Autograd for relu over a part of tensor

Please, advise how to make this work.

class HalfReLU(nn.Module):
	def __init__(self):
		super(HalfReLU, self).__init__()

	def forward(self, x):
		half = x.shape[1]//2
		x[:, :half] = nn.functional.relu(x[:, :half], inplace=False)
		return x

I’m getting

RuntimeError: one of the variables needed for gradient computation has been modified by an inplace operation: [torch.cuda.FloatTensor [128, 128, 8, 8]], which is output 0 of SliceBackward, is at version 1; expected version 0 instead. Hint: the backtrace further above shows the operation that failed to compute its gradient. The variable in question was changed in there or anywhere later. Good luck!

Whether relu is inplace or not doesn’t matter. Works (or just doesn’t give errors, don’t know for sure) in case of things like

		x[:, :half] *= 2

and

		x[:, :half] = nn.functional.sigmoid(x[:, :half])

but not in case of relu. I’m guessing it’s sort of a bug/edge case? For leaky_relu also doesn’t work.

I’d just use torch.cat of the pristine and relued parts.

1 Like

Works. Very slow vs plain ReLU, though. But even simply

x = nn.functional.relu(x[:, :], inplace=True)

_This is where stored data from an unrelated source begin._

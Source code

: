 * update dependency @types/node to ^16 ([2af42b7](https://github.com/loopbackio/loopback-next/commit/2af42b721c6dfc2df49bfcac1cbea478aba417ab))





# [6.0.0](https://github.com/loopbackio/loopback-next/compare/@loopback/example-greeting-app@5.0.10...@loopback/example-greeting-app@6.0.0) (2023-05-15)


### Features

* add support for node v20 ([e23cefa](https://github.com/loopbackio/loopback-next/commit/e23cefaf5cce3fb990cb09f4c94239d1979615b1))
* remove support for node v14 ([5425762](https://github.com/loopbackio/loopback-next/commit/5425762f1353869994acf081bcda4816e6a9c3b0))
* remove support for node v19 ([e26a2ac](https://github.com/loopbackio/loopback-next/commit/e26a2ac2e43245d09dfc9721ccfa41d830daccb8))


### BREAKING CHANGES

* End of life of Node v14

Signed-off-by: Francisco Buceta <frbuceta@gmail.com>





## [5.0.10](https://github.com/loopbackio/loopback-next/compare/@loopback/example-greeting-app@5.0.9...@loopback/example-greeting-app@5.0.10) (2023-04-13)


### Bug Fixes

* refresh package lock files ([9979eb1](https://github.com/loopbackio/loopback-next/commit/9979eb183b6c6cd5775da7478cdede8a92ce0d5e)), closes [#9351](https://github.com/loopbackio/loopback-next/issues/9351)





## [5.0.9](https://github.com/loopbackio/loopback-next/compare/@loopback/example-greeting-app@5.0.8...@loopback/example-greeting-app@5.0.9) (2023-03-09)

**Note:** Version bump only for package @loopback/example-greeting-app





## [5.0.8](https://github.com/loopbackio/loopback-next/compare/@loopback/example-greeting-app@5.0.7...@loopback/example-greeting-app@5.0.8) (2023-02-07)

is itself halfway slower vs

x = nn.functional.relu(x, inplace=True)

Numbers? (input sizes, cpu vs. gpu, …)

For me and a decently sized array, it doesn’t matter:

x = torch.randn(1000,1000)
%timeit torch.nn.functional.relu(x[:, :], inplace=True)
71.8 µs ± 59.1 ns per loop (mean ± std. dev. of 7 runs, 10000 loops each)

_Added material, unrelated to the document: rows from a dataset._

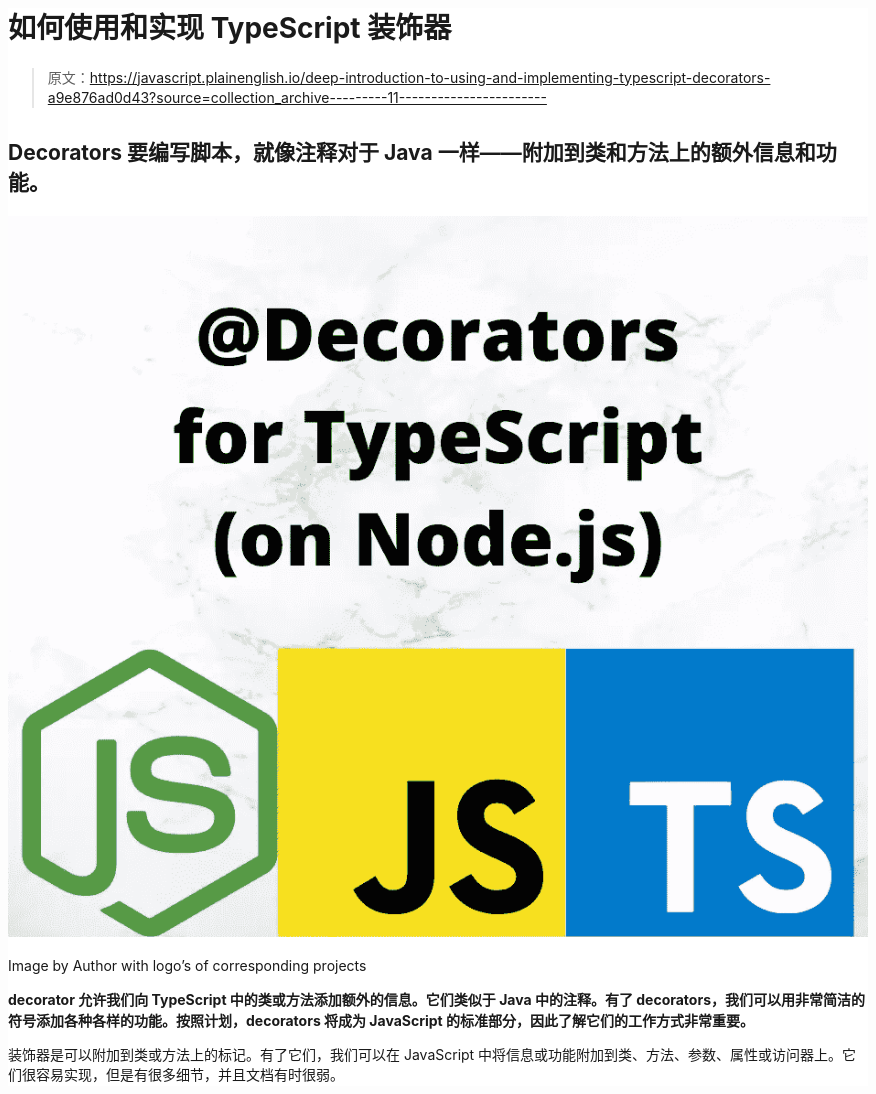 # 如何使用和实现 TypeScript 装饰器

> 原文：<https://javascript.plainenglish.io/deep-introduction-to-using-and-implementing-typescript-decorators-a9e876ad0d43?source=collection_archive---------11----------------------->

## Decorators 要编写脚本，就像注释对于 Java 一样——附加到类和方法上的额外信息和功能。

![](img/a2af1c08afea3d77c6b474ad96bb6d10.png)

Image by Author with logo’s of corresponding projects

**decorator 允许我们向 TypeScript 中的类或方法添加额外的信息。它们类似于 Java 中的注释。有了 decorators，我们可以用非常简洁的符号添加各种各样的功能。按照计划，decorators 将成为 JavaScript 的标准部分，因此了解它们的工作方式非常重要。**

装饰器是可以附加到类或方法上的标记。有了它们，我们可以在 JavaScript 中将信息或功能附加到类、方法、参数、属性或访问器上。它们很容易实现，但是有很多细节，并且文档有时很弱。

%timeit torch.nn.functional.relu(x, inplace=True)
69 µs ± 141 ns per loop (mean ± std. dev. of 7 runs, 10000 loops each)

If relu is slowing down your network, you’re doing something wrong.

You can be a tiny bit faster than relu + cat if you clone + use inplace relu (which works with autograd). But TBH I’d stay in the functional world. Optimizing ReLU likely isn’t a huge win.

Interesting. I’ve tried changing that for a large network, so I can’t say what specific size it was slow for. Regarding slowdowns and autograd, what can you say about TensorFlow’s XLA performance? From benchmarks I’ve seen it seems to deliver quite fantastic optimizations. And that’s with partly due to optimizing things like relu (to cut on memory movements in this case), right? Relus and stuff seem to matter much more in the Tensor Core days than they did before Volta/Turing, especially on unlocked GPUs (not 20xx, 30xx series).